◆ **What needs to be done**:
The records that follow are to be transcribed in full, leaving out each picture.

◆ **Records contained in a dataset**:
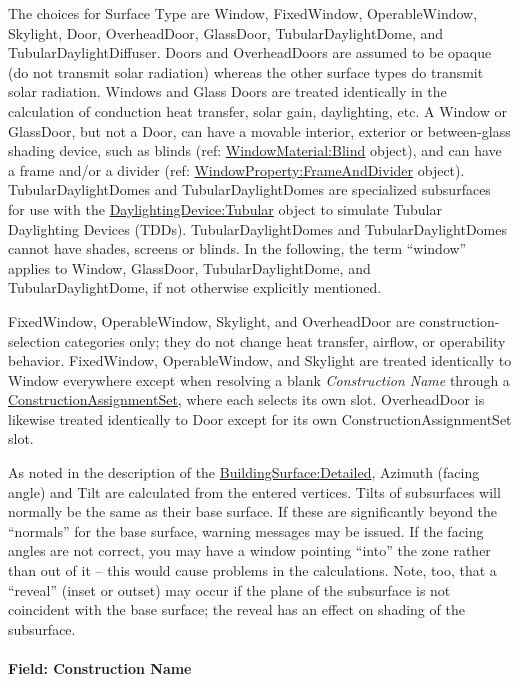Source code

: The choices for Surface Type are Window, FixedWindow, OperableWindow, Skylight, Door, OverheadDoor, GlassDoor, TubularDaylightDome, and TubularDaylightDiffuser. Doors and OverheadDoors are assumed to be opaque (do not transmit solar radiation) whereas the other surface types do transmit solar radiation. Windows and Glass Doors are treated identically in the calculation of conduction heat transfer, solar gain, daylighting, etc. A Window or GlassDoor, but not a Door, can have a movable interior, exterior or between-glass shading device, such as blinds (ref: \hyperref[windowmaterialblind]{WindowMaterial:Blind} object), and can have a frame and/or a divider (ref: \hyperref[windowpropertyframeanddivider]{WindowProperty:FrameAndDivider} object). TubularDaylightDomes and TubularDaylightDomes are specialized subsurfaces for use with the \hyperref[daylightingdevicetubular]{DaylightingDevice:Tubular} object to simulate Tubular Daylighting Devices (TDDs). TubularDaylightDomes and TubularDaylightDomes cannot have shades, screens or blinds. In the following, the term ``window'' applies to Window, GlassDoor, TubularDaylightDome, and TubularDaylightDome, if not otherwise explicitly mentioned.

FixedWindow, OperableWindow, Skylight, and OverheadDoor are construction-selection categories only; they do not change heat transfer, airflow, or operability behavior. FixedWindow, OperableWindow, and Skylight are treated identically to Window everywhere except when resolving a blank \emph{Construction Name} through a \hyperref[constructionassignmentset]{ConstructionAssignmentSet}, where each selects its own slot. OverheadDoor is likewise treated identically to Door except for its own ConstructionAssignmentSet slot.

As noted in the description of the \hyperref[buildingsurfacedetailed]{BuildingSurface:Detailed}, Azimuth (facing angle) and Tilt are calculated from the entered vertices. Tilts of subsurfaces will normally be the same as their base surface. If these are significantly beyond the ``normals'' for the base surface, warning messages may be issued. If the facing angles are not correct, you may have a window pointing ``into'' the zone rather than out of it -- this would cause problems in the calculations. Note, too, that a ``reveal'' (inset or outset) may occur if the plane of the subsurface is not coincident with the base surface; the reveal has an effect on shading of the subsurface.

\paragraph{Field: Construction Name}\label{field-construction-name-20}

◆ **Solution to this problem**:
Source code

: The choices for Surface Type are Window, FixedWindow, OperableWindow, Skylight, Door, OverheadDoor, GlassDoor, TubularDaylightDome, and TubularDaylightDiffuser. Doors and OverheadDoors are assumed to be opaque (do not transmit solar radiation) whereas the other surface types do transmit solar radiation. Windows and Glass Doors are treated identically in the calculation of conduction heat transfer, solar gain, daylighting, etc. A Window or GlassDoor, but not a Door, can have a movable interior, exterior or between-glass shading device, such as blinds (ref: \hyperref[windowmaterialblind]{WindowMaterial:Blind} object), and can have a frame and/or a divider (ref: \hyperref[windowpropertyframeanddivider]{WindowProperty:FrameAndDivider} object). TubularDaylightDomes and TubularDaylightDomes are specialized subsurfaces for use with the \hyperref[daylightingdevicetubular]{DaylightingDevice:Tubular} object to simulate Tubular Daylighting Devices (TDDs). TubularDaylightDomes and TubularDaylightDomes cannot have shades, screens or blinds. In the following, the term ``window'' applies to Window, GlassDoor, TubularDaylightDome, and TubularDaylightDome, if not otherwise explicitly mentioned.

FixedWindow, OperableWindow, Skylight, and OverheadDoor are construction-selection categories only; they do not change heat transfer, airflow, or operability behavior. FixedWindow, OperableWindow, and Skylight are treated identically to Window everywhere except when resolving a blank \emph{Construction Name} through a \hyperref[constructionassignmentset]{ConstructionAssignmentSet}, where each selects its own slot. OverheadDoor is likewise treated identically to Door except for its own ConstructionAssignmentSet slot.

As noted in the description of the \hyperref[buildingsurfacedetailed]{BuildingSurface:Detailed}, Azimuth (facing angle) and Tilt are calculated from the entered vertices. Tilts of subsurfaces will normally be the same as their base surface. If these are significantly beyond the ``normals'' for the base surface, warning messages may be issued. If the facing angles are not correct, you may have a window pointing ``into'' the zone rather than out of it -- this would cause problems in the calculations. Note, too, that a ``reveal'' (inset or outset) may occur if the plane of the subsurface is not coincident with the base surface; the reveal has an effect on shading of the subsurface.

\paragraph{Field: Construction Name}\label{field-construction-name-20}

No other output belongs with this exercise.